> **Exercise prompt**
Among the records below, find each line bearing the word "images" and copy it.

Stored data
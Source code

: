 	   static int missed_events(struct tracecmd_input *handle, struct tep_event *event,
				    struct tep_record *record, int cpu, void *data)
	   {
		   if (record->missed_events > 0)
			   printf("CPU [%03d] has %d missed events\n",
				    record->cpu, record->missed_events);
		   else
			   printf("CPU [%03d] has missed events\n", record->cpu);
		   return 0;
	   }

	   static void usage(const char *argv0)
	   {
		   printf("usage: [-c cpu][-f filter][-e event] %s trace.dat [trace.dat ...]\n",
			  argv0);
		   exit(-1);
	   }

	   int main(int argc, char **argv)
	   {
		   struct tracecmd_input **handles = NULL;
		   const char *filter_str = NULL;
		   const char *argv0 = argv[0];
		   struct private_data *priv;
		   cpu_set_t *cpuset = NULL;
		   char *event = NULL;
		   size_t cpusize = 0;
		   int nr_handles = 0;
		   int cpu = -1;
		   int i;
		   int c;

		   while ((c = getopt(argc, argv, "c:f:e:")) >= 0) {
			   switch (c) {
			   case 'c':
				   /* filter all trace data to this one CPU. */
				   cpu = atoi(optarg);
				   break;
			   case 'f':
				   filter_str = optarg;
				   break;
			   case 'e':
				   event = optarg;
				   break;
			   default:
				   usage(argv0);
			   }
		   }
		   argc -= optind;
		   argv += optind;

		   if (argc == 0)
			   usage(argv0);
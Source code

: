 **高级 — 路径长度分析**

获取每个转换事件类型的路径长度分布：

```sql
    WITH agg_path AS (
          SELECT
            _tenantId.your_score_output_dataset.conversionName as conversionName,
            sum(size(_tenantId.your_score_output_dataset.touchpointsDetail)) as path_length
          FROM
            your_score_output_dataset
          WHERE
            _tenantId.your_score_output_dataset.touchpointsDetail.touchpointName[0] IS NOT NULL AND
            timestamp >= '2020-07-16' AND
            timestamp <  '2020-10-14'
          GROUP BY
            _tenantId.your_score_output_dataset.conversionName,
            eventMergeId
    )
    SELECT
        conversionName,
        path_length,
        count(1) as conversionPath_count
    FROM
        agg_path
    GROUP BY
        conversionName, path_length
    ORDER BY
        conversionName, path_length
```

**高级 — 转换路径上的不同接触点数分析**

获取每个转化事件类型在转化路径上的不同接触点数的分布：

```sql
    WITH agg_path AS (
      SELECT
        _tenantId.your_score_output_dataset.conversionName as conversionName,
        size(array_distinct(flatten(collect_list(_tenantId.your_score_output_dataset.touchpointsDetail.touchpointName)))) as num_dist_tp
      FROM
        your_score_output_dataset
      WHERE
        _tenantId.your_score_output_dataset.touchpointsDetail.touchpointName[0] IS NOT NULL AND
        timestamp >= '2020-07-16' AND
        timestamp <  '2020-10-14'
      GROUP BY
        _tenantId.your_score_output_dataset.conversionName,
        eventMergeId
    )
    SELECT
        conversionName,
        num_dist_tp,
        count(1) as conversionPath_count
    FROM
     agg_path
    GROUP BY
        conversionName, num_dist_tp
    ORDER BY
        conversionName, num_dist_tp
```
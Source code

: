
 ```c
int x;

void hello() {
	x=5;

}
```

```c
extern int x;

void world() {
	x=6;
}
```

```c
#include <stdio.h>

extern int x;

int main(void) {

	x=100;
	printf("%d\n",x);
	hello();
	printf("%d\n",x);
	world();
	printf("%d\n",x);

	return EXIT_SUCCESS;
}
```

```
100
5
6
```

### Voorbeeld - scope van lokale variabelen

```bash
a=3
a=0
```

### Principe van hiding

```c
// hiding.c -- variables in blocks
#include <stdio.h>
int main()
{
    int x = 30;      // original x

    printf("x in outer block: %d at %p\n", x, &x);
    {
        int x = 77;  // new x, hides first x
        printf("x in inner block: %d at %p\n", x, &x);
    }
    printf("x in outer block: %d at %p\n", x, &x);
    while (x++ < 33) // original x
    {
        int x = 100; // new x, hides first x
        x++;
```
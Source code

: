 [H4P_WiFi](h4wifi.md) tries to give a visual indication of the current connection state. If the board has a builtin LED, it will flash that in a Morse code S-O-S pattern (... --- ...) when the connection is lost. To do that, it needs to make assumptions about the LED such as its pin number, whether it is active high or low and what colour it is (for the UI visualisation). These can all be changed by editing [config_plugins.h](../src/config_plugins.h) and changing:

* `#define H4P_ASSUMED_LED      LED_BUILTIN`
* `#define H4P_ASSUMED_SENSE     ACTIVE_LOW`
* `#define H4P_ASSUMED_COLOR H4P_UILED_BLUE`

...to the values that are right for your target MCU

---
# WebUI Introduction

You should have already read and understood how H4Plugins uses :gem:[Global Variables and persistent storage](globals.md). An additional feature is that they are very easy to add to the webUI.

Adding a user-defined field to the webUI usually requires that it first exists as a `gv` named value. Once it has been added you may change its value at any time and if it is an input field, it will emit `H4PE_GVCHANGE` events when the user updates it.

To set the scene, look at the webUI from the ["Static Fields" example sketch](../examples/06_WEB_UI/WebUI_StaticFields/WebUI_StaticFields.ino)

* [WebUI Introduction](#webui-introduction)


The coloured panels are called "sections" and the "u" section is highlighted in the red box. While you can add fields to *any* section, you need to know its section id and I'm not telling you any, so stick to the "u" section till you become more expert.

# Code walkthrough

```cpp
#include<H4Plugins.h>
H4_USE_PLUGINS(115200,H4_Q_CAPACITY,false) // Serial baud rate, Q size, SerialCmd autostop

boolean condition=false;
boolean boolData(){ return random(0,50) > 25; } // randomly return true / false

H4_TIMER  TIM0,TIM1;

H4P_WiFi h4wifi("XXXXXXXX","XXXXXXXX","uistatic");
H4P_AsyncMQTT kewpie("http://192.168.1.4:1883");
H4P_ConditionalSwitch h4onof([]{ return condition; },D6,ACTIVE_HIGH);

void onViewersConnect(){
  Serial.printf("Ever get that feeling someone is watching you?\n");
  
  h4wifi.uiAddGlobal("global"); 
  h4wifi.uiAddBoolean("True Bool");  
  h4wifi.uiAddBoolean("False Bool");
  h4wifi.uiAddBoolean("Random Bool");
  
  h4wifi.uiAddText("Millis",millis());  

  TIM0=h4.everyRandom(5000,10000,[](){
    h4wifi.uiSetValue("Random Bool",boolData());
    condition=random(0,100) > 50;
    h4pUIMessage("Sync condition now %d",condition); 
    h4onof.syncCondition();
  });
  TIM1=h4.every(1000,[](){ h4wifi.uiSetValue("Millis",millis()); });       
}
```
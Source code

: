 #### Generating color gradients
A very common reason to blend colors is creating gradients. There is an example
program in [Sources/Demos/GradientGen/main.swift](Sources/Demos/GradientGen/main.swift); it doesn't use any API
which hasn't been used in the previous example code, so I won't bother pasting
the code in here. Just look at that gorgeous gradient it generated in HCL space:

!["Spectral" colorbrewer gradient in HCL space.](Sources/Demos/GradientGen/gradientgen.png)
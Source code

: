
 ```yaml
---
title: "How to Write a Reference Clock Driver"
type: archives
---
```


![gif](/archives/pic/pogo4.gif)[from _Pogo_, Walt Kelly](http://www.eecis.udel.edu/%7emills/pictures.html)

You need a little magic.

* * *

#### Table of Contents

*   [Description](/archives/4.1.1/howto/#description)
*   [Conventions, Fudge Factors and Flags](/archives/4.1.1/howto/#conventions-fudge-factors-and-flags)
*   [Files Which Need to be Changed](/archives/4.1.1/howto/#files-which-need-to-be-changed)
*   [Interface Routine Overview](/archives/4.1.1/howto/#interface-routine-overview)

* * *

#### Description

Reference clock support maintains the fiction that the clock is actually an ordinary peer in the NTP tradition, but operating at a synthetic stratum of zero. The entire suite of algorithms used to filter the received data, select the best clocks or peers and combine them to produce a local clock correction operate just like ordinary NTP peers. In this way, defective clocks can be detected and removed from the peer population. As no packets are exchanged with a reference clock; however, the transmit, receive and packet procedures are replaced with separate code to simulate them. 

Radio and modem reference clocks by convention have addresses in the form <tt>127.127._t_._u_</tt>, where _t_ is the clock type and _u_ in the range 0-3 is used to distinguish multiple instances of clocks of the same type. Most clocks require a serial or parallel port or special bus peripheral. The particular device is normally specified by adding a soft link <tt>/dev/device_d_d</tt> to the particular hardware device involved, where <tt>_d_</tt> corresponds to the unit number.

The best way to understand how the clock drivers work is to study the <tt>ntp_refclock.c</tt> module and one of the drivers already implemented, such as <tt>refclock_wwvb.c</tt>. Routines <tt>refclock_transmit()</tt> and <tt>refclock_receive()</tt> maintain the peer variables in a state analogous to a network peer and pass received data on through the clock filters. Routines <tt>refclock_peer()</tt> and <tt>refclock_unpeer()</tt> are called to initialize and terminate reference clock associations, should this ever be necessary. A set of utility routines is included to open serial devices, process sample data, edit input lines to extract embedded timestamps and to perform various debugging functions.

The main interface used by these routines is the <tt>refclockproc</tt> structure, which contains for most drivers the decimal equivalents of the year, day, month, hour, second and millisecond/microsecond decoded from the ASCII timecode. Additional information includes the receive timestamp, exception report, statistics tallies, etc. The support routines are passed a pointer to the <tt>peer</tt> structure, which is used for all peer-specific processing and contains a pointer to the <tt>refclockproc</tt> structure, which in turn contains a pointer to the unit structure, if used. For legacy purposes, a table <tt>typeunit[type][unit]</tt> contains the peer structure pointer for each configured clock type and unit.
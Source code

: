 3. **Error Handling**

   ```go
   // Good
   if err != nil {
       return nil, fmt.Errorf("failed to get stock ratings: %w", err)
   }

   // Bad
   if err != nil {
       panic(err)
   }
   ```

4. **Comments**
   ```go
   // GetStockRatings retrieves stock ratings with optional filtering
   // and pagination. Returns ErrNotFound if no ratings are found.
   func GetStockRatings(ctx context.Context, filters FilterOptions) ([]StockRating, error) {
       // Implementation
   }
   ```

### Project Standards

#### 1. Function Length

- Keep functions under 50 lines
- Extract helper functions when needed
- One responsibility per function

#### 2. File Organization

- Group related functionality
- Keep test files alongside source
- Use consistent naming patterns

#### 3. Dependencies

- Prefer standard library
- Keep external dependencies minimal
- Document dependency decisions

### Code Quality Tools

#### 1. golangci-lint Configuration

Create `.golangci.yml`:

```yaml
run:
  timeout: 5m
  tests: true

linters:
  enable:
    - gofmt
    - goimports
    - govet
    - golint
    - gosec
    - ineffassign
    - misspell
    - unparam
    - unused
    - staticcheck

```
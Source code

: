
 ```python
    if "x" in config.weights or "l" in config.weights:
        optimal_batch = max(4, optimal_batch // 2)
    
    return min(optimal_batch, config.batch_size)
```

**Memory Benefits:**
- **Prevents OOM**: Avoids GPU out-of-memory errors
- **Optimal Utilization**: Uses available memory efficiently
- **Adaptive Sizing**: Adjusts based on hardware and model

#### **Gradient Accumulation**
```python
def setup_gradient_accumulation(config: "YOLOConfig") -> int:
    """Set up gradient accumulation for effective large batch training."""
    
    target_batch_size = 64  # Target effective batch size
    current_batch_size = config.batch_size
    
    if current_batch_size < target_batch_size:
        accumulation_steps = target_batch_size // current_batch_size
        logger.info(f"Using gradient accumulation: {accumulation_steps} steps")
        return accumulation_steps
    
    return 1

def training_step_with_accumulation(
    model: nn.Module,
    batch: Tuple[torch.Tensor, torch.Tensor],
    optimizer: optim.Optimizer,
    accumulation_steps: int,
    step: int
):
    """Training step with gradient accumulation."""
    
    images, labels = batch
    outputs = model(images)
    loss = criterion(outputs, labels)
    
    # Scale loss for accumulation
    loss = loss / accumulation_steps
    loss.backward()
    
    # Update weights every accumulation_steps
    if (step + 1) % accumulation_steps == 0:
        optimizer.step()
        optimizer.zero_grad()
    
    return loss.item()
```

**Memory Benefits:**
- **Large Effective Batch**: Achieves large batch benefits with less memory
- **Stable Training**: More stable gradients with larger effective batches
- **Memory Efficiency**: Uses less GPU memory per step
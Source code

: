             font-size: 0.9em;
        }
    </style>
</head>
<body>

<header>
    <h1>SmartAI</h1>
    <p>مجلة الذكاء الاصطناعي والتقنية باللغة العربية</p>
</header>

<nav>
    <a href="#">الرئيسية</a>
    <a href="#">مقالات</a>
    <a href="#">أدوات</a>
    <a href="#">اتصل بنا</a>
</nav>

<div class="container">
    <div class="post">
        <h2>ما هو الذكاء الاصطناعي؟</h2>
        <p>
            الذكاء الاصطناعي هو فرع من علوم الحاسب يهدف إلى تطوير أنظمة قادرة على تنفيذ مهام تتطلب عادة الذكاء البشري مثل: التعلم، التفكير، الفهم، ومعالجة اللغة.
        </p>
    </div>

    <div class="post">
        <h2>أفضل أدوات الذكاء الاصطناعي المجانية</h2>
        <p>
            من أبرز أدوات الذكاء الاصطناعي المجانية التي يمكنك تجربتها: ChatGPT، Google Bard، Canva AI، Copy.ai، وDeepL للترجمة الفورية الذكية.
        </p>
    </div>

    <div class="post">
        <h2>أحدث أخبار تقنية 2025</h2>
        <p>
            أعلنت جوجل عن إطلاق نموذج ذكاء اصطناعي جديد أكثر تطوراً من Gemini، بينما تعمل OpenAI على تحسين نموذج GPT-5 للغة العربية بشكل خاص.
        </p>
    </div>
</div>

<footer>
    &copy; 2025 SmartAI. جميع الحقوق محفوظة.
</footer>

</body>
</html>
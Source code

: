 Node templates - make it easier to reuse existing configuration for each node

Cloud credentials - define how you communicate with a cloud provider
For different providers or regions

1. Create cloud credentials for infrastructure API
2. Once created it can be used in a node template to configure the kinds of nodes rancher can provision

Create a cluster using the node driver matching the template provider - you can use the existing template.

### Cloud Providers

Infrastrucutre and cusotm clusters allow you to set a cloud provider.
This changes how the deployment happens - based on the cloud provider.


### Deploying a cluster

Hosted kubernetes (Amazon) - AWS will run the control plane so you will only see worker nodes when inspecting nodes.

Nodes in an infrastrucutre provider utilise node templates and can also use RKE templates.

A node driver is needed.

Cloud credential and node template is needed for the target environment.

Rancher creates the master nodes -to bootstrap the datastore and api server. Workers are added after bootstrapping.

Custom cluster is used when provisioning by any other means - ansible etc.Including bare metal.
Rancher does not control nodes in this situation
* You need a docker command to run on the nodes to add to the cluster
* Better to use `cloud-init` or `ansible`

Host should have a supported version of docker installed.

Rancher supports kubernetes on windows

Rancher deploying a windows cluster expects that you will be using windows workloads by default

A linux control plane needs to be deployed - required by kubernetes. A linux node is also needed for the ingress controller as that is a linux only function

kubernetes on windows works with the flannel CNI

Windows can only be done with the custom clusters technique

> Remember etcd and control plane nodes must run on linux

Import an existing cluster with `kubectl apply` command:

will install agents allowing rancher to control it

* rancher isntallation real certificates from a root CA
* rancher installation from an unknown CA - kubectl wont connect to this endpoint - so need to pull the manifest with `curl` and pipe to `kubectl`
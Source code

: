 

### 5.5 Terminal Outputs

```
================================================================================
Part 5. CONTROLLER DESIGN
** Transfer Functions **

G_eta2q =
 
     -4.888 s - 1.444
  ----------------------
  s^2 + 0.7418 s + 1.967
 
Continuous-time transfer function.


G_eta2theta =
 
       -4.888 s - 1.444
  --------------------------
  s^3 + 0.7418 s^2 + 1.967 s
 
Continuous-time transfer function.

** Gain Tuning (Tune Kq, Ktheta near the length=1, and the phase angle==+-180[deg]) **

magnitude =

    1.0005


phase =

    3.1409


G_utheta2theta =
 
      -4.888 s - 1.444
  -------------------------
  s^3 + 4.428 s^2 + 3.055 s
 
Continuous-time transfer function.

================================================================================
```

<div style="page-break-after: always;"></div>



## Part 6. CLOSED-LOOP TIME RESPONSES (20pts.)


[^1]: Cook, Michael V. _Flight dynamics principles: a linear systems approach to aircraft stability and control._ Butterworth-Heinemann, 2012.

> **Answer to this exercise**
    images, labels = batch
    outputs = model(images)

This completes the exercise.